When Decadent first toured A Skull in Connemara, the second play in McDonagh's Leenane Trilogy, in 2013, they found an answer that has sustained the company ever since. Director Andrew Flynn's invigorating approach was to recognise the Grand Guignol of McDonagh's imagination and bow to meet it. Rather than present its story of a seasonal gravedigger with a controversial past as a splenetic but naturalistic farce – pounding freshly exhumed bones to smithereens to make room for new arrivals – Flynn's production made it a wonderfully grim fantasy, played on a surreal landscape of twisted and disturbing dreams. Now it returns with Pat Shortt as gravedigger Mick Dowd, returning to McDonagh 20 years after he performed in The Lonesome West for Druid. Whether Shortt finds any more substance to this play hardly matters.
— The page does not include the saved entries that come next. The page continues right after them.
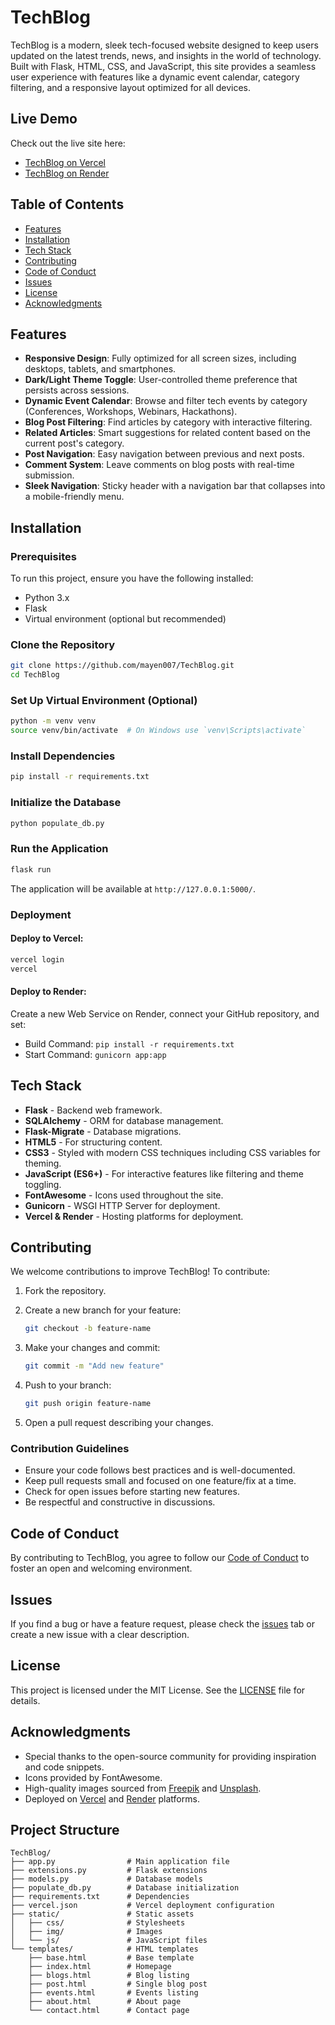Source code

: # TechBlog

TechBlog is a modern, sleek tech-focused website designed to keep users updated on the latest trends, news, and insights in the world of technology. Built with Flask, HTML, CSS, and JavaScript, this site provides a seamless user experience with features like a dynamic event calendar, category filtering, and a responsive layout optimized for all devices.

## Live Demo

Check out the live site here:

- [TechBlog on Vercel](https://techblog-b0bw0y966-mayens-projects.vercel.app)
- [TechBlog on Render](https://tech-blog-t04y.onrender.com)

## Table of Contents

- [Features](#features)
- [Installation](#installation)
- [Tech Stack](#tech-stack)
- [Contributing](#contributing)
- [Code of Conduct](#code-of-conduct)
- [Issues](#issues)
- [License](#license)
- [Acknowledgments](#acknowledgments)

## Features

- **Responsive Design**: Fully optimized for all screen sizes, including desktops, tablets, and smartphones.
- **Dark/Light Theme Toggle**: User-controlled theme preference that persists across sessions.
- **Dynamic Event Calendar**: Browse and filter tech events by category (Conferences, Workshops, Webinars, Hackathons).
- **Blog Post Filtering**: Find articles by category with interactive filtering.
- **Related Articles**: Smart suggestions for related content based on the current post's category.
- **Post Navigation**: Easy navigation between previous and next posts.
- **Comment System**: Leave comments on blog posts with real-time submission.
- **Sleek Navigation**: Sticky header with a navigation bar that collapses into a mobile-friendly menu.

## Installation

### Prerequisites

To run this project, ensure you have the following installed:

- Python 3.x
- Flask
- Virtual environment (optional but recommended)

### Clone the Repository

```bash
git clone https://github.com/mayen007/TechBlog.git
cd TechBlog
```

### Set Up Virtual Environment (Optional)

```bash
python -m venv venv
source venv/bin/activate  # On Windows use `venv\Scripts\activate`
```

### Install Dependencies

```bash
pip install -r requirements.txt
```

### Initialize the Database

```bash
python populate_db.py
```

### Run the Application

```bash
flask run
```

The application will be available at `http://127.0.0.1:5000/`.

### Deployment

#### Deploy to Vercel:

```bash
vercel login
vercel
```

#### Deploy to Render:

Create a new Web Service on Render, connect your GitHub repository, and set:

- Build Command: `pip install -r requirements.txt`
- Start Command: `gunicorn app:app`

## Tech Stack

- **Flask** - Backend web framework.
- **SQLAlchemy** - ORM for database management.
- **Flask-Migrate** - Database migrations.
- **HTML5** - For structuring content.
- **CSS3** - Styled with modern CSS techniques including CSS variables for theming.
- **JavaScript (ES6+)** - For interactive features like filtering and theme toggling.
- **FontAwesome** - Icons used throughout the site.
- **Gunicorn** - WSGI HTTP Server for deployment.
- **Vercel & Render** - Hosting platforms for deployment.

## Contributing

We welcome contributions to improve TechBlog! To contribute:

1. Fork the repository.
2. Create a new branch for your feature:

   ```bash
   git checkout -b feature-name
   ```

3. Make your changes and commit:

   ```bash
   git commit -m "Add new feature"
   ```

4. Push to your branch:

   ```bash
   git push origin feature-name
   ```

5. Open a pull request describing your changes.

### Contribution Guidelines

- Ensure your code follows best practices and is well-documented.
- Keep pull requests small and focused on one feature/fix at a time.
- Check for open issues before starting new features.
- Be respectful and constructive in discussions.

## Code of Conduct

By contributing to TechBlog, you agree to follow our [Code of Conduct](CODE_OF_CONDUCT.md) to foster an open and welcoming environment.

## Issues

If you find a bug or have a feature request, please check the [issues](https://github.com/mayen007/TechBlog/issues) tab or create a new issue with a clear description.

## License

This project is licensed under the MIT License. See the [LICENSE](LICENSE) file for details.

## Acknowledgments

- Special thanks to the open-source community for providing inspiration and code snippets.
- Icons provided by FontAwesome.
- High-quality images sourced from [Freepik](https://www.freepik.com) and [Unsplash](https://unsplash.com).
- Deployed on [Vercel](https://vercel.com) and [Render](https://render.com) platforms.

## Project Structure

```
TechBlog/
├── app.py                # Main application file
├── extensions.py         # Flask extensions
├── models.py             # Database models
├── populate_db.py        # Database initialization
├── requirements.txt      # Dependencies
├── vercel.json           # Vercel deployment configuration
├── static/               # Static assets
│   ├── css/              # Stylesheets
│   ├── img/              # Images
│   └── js/               # JavaScript files
└── templates/            # HTML templates
    ├── base.html         # Base template
    ├── index.html        # Homepage
    ├── blogs.html        # Blog listing
    ├── post.html         # Single blog post
    ├── events.html       # Events listing
    ├── about.html        # About page
    └── contact.html      # Contact page
```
Like the graves, it doesn't have to be that deep to be effective.
Two Pints
The Flowing Tide, Dublin Tuesday August 14th-Saturday August 25th 8pm (Sat mat 2.30pm) €20 For full tour details see abbeytheatre.ie
Up to last year, Roddy Doyle made it seem that two Guinnesses were locked in earnest conversation. In his online experiment in short-form fiction, a dialogue of desires, rages and griefs floated up beside an image of two scoops already well under way. Those voices have now been attached to something warmer in a show that pairs Liam Carney and Phillip Judge (taking over from Lorcan Cranitch) as the kind of intimate friends who can meet in a pub without greeting, say anything except something emotional, and joke frequently – often hilariously – without really laughing. The Abbey's off-site production, back to tour five Irish pubs and two English ones, remains a conversation piece, but also a play about what lies beneath banter.
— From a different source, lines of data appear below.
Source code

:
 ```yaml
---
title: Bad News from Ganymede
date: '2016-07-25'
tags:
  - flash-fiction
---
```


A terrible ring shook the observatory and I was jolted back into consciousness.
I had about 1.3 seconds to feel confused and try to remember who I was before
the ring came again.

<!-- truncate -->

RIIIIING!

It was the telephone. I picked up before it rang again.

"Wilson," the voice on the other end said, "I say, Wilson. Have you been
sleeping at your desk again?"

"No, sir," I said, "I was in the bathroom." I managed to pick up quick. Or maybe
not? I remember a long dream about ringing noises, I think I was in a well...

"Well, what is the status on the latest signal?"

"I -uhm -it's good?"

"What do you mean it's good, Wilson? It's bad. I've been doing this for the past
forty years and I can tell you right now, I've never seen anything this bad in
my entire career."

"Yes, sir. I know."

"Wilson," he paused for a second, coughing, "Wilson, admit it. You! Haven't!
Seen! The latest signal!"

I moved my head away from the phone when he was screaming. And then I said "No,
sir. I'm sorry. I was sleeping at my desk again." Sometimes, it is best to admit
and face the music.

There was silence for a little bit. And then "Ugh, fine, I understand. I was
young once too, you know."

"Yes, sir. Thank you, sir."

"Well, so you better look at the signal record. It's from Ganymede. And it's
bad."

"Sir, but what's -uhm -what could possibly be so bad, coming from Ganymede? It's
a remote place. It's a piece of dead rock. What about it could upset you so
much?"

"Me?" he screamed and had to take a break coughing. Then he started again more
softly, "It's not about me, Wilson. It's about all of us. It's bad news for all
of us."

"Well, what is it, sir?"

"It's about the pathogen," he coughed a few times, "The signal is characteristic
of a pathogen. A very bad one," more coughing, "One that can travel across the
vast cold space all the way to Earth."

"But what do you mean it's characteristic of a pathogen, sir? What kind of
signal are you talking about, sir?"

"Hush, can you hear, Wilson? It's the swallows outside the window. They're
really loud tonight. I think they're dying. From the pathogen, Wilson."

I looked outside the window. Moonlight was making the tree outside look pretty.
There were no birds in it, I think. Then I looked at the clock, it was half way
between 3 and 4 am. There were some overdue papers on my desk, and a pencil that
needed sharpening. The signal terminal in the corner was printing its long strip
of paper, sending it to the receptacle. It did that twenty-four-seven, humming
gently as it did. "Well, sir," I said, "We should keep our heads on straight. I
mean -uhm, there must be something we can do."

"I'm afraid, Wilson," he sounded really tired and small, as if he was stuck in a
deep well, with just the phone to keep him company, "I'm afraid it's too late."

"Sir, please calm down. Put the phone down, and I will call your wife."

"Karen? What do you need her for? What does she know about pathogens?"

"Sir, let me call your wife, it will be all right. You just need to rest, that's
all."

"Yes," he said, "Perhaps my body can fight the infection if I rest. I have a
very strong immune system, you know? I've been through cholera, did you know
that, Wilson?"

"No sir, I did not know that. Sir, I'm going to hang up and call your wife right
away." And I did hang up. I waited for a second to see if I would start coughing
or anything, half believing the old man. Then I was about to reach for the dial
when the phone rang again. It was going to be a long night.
The conversation flows through gags and tangents, while building up a personal story. Carney plays a pub philosopher and wind-up merchant, Judge a more credulous and sensitive soul. Together, their talk meanders from an unhappy account of a hospital car-park attendant to how Nigella Lawson improves every situation. Soon, though, we have a context: Carney’s character has a dying father, and the conversation becomes both a meditation on last orders and an understanding of sanctuary. Why wouldn’t the show get in another round?